The Bengaluru headquartered company’s guidance for the third quarter is better than expected. The new chief executive officer’s strategy indicates a focus on profitable growth, though the changes will only be gradual.
Wipro posted a 3.2% sequential growth in consolidated profit for the quarter ended September 2020, while IT services segment earnings were ahead of analysts’ estimates. It has also announced a share buyback of Rs 9,500 crore.
Consolidated profit increased to Rs 2,465.7 crore for the quarter, compared to Rs 2,390.4 crore in the previous quarter. Consolidated revenue increased 1.2% sequentially to Rs 15,096.7 crore.
The key positive takeaway from the IT major’s 2QFY21 report is healthy growth across most verticals with the exception of energy and technology (25.4% of revenue). Thus, nearly 75% of the revenue has shown healthy traction, driving increasing confidence on sustainability of improving revenue growth.

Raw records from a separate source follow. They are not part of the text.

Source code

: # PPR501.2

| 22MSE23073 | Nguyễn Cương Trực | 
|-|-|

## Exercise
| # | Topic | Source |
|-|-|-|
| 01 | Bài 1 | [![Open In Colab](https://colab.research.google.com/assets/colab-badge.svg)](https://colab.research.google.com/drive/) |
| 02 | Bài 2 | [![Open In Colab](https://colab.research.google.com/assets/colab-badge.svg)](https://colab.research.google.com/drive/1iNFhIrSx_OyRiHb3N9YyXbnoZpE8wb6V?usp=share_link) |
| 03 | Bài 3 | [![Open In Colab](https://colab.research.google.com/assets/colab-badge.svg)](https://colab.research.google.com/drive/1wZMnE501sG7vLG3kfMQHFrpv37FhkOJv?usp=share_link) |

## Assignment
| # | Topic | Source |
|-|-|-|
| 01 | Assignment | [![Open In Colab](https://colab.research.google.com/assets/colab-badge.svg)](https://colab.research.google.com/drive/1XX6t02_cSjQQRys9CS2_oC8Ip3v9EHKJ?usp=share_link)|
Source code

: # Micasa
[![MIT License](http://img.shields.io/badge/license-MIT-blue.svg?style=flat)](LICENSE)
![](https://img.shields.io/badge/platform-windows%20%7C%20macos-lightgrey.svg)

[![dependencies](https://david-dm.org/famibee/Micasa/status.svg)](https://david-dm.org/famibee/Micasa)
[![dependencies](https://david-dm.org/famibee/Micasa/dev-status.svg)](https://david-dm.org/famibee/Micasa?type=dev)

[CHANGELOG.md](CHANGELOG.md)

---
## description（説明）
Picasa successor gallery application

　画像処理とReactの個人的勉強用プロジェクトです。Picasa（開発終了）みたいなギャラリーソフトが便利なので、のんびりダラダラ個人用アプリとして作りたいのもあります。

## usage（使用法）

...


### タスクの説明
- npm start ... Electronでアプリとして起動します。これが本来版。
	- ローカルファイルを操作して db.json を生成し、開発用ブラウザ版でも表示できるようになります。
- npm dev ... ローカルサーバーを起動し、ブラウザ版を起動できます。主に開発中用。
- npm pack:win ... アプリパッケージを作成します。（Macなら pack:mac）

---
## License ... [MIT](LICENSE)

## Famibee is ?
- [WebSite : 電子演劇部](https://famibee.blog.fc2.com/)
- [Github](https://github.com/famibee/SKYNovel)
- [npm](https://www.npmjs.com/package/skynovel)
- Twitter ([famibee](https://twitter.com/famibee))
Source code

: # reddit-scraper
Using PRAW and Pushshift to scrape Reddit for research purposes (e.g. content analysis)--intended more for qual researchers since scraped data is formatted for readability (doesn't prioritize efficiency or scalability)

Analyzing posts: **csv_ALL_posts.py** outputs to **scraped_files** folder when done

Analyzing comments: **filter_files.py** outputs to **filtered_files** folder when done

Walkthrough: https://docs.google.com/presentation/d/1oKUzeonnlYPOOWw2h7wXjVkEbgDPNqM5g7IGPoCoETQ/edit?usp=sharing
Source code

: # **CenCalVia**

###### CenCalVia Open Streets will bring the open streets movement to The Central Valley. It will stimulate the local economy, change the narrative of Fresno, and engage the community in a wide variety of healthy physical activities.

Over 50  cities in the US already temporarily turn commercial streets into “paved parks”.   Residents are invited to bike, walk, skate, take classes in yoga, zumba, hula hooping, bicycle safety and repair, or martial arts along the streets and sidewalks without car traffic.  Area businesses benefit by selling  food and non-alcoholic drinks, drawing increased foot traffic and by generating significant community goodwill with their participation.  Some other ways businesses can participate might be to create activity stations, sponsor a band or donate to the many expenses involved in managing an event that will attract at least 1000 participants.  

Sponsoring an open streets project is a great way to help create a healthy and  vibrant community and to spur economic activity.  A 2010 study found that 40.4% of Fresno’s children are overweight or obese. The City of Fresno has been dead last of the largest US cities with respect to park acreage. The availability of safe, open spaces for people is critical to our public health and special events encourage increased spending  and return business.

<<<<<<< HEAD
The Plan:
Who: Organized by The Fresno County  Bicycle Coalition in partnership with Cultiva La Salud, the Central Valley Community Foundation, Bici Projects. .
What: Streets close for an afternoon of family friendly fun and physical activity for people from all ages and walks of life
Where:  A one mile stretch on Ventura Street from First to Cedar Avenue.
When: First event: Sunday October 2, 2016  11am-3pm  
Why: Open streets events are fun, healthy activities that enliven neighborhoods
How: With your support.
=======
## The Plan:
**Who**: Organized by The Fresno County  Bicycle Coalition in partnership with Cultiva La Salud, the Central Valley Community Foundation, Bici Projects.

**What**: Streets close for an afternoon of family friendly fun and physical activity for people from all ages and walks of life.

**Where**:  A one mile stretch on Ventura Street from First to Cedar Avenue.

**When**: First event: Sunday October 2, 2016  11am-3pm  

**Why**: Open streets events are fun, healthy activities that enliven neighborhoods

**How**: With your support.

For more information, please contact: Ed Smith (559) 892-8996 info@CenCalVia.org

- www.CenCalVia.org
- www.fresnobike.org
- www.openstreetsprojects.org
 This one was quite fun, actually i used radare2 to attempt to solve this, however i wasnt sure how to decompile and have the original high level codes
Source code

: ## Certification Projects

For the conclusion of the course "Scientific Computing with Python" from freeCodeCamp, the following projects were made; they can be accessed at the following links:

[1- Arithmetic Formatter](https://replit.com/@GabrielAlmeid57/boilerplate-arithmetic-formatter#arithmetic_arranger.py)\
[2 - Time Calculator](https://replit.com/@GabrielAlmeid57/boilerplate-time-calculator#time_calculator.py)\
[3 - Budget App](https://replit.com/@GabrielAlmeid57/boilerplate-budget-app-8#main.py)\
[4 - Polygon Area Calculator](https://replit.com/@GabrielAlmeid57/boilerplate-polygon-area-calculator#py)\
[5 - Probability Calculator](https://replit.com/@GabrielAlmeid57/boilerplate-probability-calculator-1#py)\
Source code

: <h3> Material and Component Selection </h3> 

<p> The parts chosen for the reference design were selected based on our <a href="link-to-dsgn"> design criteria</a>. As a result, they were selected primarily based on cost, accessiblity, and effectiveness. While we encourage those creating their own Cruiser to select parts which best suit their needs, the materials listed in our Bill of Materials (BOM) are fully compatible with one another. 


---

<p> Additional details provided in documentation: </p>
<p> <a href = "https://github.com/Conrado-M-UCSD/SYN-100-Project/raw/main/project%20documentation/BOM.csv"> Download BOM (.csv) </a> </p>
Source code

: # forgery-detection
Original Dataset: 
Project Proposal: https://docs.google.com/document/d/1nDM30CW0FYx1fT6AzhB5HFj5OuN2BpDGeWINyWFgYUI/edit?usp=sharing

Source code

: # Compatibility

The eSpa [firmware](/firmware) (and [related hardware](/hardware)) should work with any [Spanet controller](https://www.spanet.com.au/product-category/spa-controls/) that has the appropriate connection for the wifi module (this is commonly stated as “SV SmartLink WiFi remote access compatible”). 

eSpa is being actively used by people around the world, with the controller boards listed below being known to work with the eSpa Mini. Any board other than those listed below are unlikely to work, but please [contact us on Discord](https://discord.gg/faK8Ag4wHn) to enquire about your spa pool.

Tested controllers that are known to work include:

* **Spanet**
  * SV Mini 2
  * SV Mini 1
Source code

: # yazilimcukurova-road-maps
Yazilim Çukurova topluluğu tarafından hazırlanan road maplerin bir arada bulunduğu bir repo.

The operating margin of the company’s IT services business in the quarter was 19.2%, an improvement of 20 basis points over the previous quarter and 110 basis points on year.
The share buyback also reflects continuing initiatives on cash return to shareholders. There would be high probabilities of 100% acceptance of its buyback 237.5 million equity shares, or 4.16% of paid-up equity, taking the cue from the company’s previous buyback programs.
The repurchase price has been set at Rs 400 per share, a 6.25% premium to Tuesday’s closing price.
Given the acceleration in spending on cloud and cloud-related technologies, Wipro’s growth trajectory would
improve from its historical levels in FY2022/FY2023.